Последнее, о чем стоит упомянуть в контексте обсуж­даемой проблематики — это требования к аналитику, его личности и профессиональному мастерству. В отличие от других авторитетов, Лакан категорически настаивает на бессубъектности терапевта. Он жестко критикует используемые эго-психологами способ смягчения аналитичес­кой фрустрации, высмеивает балинтовский тезис о "жи­вом зеркале*» и особенно непримиримо относится к идее интеграции Я посредством ассимиляции частичных объ­ектов в процессе терапии.

* Фрейд писал, чго аналитик должен быть для клиента бесстрастным зеркалом, в котором отражается личность последнего. "Живое зерка­ло" примерно соответствует интерсубьективной модели отношений "терапевт-пациент". См. об этом также работы М.Гилла [109].


Эта идея популярна среди аналитиков объектной шко­лы. Исходя из представлений о характерной для невроти­ка параноидно-шизоидной спутанности, они рассматри­вают терапевтический процесс как попытку "собрать воедино" все пережитое на прегенитальных стадиях, час­тичные объекты и влечения и т.п. И воссоздание этого воображаемого Я происходит вокруг некоторого центра, которым является Я аналитика. Попросту говоря, тера­пия, основанная на установлении значимых объектных отношений или личном примере ("делай, как я, и будешь счастлив"), по мнению Лакана, есть не что иное, как воссоединение фрагментов присущего клиенту воображае­мого расчленения.

Таким образом, идеальным терапевт — это Другой как место в структуре Символического. Перефразируя изве­стную поговорку, можно сказать: для того, чтобы быть святым, это место должно быть пусто; воображаемое Я аналитика начисто исключается из терапевтических отно­шении:


"Если аналитиков специально готовят, то делается это как раз с той целью, чтобы были субъекты, у которых собствен­ное Я отсутствует. Это и есть идеал анализа, который, конеч­но же, остается чистой возможностью... Анализ состоит в том, чтобы позволить субъекту осознать свои отношения не с собственным Я аналитика, а с теми Другими, которые и яв­ляются его истинными, но не узнанными собеседниками. Субъект призван постепенно открыть для себя, к какому Другому он, о том не подозревая, обращается на самом де­ле..." [35, е.353].
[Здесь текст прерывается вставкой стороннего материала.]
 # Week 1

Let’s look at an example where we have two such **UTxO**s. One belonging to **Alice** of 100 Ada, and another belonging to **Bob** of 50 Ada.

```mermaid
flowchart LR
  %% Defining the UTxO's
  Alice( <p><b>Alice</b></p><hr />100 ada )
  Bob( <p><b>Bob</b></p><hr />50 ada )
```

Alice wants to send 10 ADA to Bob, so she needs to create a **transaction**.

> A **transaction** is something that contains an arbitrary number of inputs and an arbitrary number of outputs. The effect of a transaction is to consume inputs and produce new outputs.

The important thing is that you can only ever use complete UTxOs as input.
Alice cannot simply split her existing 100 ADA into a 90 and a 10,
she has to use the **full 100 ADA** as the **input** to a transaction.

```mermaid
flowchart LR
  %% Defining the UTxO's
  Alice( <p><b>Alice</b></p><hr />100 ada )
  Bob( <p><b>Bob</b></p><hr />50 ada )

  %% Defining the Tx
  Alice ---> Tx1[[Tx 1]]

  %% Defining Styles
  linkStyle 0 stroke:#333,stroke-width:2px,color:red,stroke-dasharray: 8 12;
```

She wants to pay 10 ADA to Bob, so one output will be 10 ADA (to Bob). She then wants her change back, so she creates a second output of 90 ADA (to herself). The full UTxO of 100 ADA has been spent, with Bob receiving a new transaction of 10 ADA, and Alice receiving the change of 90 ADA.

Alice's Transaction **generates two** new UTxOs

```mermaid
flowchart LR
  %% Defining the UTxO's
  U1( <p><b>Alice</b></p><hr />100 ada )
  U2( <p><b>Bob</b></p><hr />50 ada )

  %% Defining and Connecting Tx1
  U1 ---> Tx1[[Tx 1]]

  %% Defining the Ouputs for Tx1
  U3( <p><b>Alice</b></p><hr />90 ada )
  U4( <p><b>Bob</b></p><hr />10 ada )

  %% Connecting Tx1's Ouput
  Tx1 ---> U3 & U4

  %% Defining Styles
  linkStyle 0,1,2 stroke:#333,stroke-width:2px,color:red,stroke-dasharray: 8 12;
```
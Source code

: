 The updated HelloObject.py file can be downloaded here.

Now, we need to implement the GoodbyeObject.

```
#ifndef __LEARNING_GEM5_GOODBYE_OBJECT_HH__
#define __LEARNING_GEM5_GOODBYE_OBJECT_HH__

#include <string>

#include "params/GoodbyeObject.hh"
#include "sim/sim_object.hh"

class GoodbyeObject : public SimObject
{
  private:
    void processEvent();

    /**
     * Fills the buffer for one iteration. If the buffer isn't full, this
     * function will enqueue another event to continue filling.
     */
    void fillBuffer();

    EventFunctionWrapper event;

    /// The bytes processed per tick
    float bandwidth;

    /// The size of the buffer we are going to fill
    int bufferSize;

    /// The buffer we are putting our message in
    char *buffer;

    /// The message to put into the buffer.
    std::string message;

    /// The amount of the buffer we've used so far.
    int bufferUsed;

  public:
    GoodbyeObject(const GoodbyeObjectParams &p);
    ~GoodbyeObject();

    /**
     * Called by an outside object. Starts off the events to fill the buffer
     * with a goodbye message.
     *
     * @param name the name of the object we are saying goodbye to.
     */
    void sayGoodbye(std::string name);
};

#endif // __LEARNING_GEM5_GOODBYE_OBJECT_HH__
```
Поэтому фантазм, в которым фигуры клиента, анали­тика, субъекта, Другого, Иного могут переплетаться и со­четаться в немыслимых вариантах, представляет собой прекрасную форму артикулирования значений и смыс­лов, находящихся "по ту сторону речи". Психотерапевти­ческий дискурс на уровне фантазма может обеспечить постулируемую Лаканом "связь с подлинным Другим, с Другим, чей ответ всегда оказывается неожиданным, и определяет собой окончание анализа" [35, с.353].